And so it came to pass that contravening all fire regulations, we squashed into my husband’s home office. Sitting cross-legged on the floor and flopping onto cushions we watched the extravaganza on his wide-screen Mac. We sang along with Eric Idol. We who ‘Always Look On the Bright Side of Life.’ We drank copious amounts of wine out of plastic cups and thrashed the air to ‘Talking About My Generation.’
I swelled with pride for a country I left eleven years ago. We ate cold leftover chicken from Saturday’s party and ended the evening pretty much where we left off twenty-four hours before; in the pool, a happy band of grown-up hippies remembering that ‘All You Need Is Love.’ Oh! And yes wine and music. That too.
Piping Up
It’s never too late for a career change, which is why I am going to stop writing and get myself a job at Challenge Plumbing.
“Whatever for?” I hear you ask, “For plumbing is not at all glamorous.”
I understand your concern, but I am not aiming for the mechanical or messy side of things. I want a job in their office answering the phone. Yes. That’s right, the ‘electric telephone’ as invented by Alexander Graham Bell.
Last week I had faucet issues. When I called Challenge a woman answered the phone. Ah ha! A human being on the other end of the line. In the background the phones were ringing off the hook and there was much yelling. It was frenetic. I was put on hold the old-fashioned way, hand held over the receiver so I could hear the mayhem. Missing drivers were being located, time frames re-arranged, apologies given. It took me right back to my days in PR.

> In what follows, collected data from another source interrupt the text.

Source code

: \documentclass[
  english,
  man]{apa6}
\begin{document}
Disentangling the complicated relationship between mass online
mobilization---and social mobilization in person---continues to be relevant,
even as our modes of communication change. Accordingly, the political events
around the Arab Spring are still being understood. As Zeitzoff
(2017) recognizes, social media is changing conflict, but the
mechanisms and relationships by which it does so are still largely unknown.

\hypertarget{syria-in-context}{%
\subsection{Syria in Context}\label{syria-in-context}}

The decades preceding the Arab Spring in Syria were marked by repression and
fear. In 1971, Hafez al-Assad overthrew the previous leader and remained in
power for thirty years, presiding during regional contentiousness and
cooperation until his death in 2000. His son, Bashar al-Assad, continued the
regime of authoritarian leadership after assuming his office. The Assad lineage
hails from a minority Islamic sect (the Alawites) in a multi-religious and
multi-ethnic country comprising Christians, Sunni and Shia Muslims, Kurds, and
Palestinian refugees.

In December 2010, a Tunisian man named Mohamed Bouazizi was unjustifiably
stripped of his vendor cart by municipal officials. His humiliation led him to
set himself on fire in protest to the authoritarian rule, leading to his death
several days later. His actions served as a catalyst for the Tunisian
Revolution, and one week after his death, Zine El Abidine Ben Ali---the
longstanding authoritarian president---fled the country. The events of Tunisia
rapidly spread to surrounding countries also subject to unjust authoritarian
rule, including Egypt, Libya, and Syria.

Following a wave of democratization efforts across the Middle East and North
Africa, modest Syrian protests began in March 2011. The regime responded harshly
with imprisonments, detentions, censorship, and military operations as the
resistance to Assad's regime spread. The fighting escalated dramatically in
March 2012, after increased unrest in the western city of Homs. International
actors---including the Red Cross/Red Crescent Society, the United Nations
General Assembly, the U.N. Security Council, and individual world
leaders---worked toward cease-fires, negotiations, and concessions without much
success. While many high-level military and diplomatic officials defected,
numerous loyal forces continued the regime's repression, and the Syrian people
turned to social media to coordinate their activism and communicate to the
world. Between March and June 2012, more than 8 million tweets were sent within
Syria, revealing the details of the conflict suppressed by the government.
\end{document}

Now we are not talking Mad Men era here. A mere ten years ago, PR offices were vibrant adrenalin pumped hubs filled with cigarette smoke and coffee cups, whirring fax machines and thumping copy machines. It was messy, unhealthy and exhausting but it was high energy and there was a visceral connection with people. (Why do I hate the word co-workers?) Anyway the graveyard silence of offices nowadays scares me; everything sliding in and out on email from claustrophobic cubicles.
Of course I work from home and that’s even worse. When the highlight of your day is the plumber you have to start asking questions don’t you?
On Target
Yesterday I abandoned my work, husband, friends, family, life as I know it, my Mac, iPad, Facebook page and emails. The phone remains unanswered. I haven’t managed a single Tweet in forty- eight hours. This could be my final blog. I can think of one thing and one thing only- ‘What time do they open?’ YES! Target has opened a store in my neighborhood.

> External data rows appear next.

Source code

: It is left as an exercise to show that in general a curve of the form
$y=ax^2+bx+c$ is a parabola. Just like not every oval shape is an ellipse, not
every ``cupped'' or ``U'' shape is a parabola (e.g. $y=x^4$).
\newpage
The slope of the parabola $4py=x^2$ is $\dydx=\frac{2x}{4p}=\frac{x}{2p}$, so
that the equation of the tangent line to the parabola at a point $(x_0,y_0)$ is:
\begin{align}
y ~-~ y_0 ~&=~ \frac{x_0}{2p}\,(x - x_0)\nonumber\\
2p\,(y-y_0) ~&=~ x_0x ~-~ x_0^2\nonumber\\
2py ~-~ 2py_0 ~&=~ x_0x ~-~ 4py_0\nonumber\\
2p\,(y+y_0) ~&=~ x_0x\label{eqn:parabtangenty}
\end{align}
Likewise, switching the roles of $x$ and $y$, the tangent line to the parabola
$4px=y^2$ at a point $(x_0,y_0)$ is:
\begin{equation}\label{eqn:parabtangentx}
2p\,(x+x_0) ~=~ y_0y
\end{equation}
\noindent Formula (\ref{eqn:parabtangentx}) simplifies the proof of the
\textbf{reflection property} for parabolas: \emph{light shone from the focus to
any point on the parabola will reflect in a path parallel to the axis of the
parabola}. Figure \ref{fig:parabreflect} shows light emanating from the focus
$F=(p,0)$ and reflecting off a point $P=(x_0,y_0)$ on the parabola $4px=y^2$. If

Yesterday morning I pushed that giant red cart up and down its glorious aisles, adrenalin coursing through my veins as I scanned the newly stocked shelves. I had to stop for breath by the storage section for fear my heart would give out. I should have been in training for this for weeks. That way I wouldn’t have had to stop to refuel at Starbucks. This should qualify as an Olympic sport right up there with synchronized swimming and javelin throwing. It requires focus, discipline, stamina and a killer instinct.
I spent the afternoon in a frenzy; scraping stickers off glassware, yanking tags off bath-towels, rearranging drawers, alphabetizing kitchen cupboards, flinging out the old and realigning the new until spent and exhausted I fell into bed. Then springing up next morning with the lark, I was there again as the doors opened at 7 am.

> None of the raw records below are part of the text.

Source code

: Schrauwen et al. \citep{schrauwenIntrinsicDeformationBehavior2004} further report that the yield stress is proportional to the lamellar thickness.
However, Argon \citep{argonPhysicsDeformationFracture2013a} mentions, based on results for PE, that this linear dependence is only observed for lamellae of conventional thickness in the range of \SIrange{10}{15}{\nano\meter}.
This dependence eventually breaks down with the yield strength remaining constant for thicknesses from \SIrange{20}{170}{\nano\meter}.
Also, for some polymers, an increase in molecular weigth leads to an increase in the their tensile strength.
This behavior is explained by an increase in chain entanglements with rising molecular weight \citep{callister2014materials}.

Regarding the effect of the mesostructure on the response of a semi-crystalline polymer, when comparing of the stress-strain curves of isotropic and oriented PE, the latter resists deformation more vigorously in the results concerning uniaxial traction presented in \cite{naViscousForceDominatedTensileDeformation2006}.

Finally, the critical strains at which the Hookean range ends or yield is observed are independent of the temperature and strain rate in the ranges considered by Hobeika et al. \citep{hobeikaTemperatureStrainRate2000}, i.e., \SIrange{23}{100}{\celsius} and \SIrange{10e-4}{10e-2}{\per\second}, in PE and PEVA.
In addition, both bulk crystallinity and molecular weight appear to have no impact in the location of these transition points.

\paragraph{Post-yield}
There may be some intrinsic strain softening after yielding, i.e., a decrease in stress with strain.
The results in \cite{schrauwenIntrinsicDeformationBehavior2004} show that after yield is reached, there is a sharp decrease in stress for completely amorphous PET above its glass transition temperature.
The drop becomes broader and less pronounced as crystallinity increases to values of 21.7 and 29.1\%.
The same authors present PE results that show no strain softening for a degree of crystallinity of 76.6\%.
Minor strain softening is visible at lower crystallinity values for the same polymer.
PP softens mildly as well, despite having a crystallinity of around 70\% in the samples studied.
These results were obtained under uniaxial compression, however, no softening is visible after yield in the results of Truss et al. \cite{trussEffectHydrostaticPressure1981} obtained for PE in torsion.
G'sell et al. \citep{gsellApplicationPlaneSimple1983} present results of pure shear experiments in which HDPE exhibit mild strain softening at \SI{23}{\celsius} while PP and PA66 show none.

I’ve always been interested in the Chinese art of Feng Shui, the first rule of which is ‘no clutter.’ Apparently when energy can’t flow easily it stagnates and all sorts of things can go wrong in particular areas of your life. Overstuffed cupboard equals overstuffed mind.
This morning while taking a break from closet clearing to make space for all the hangers, shoe-racks and shelves I planned on buying today I checked my in-box to see that India’s Summer has a great book review on- line in Barnes and Noble – Unabashedly Bookish. Right on Target!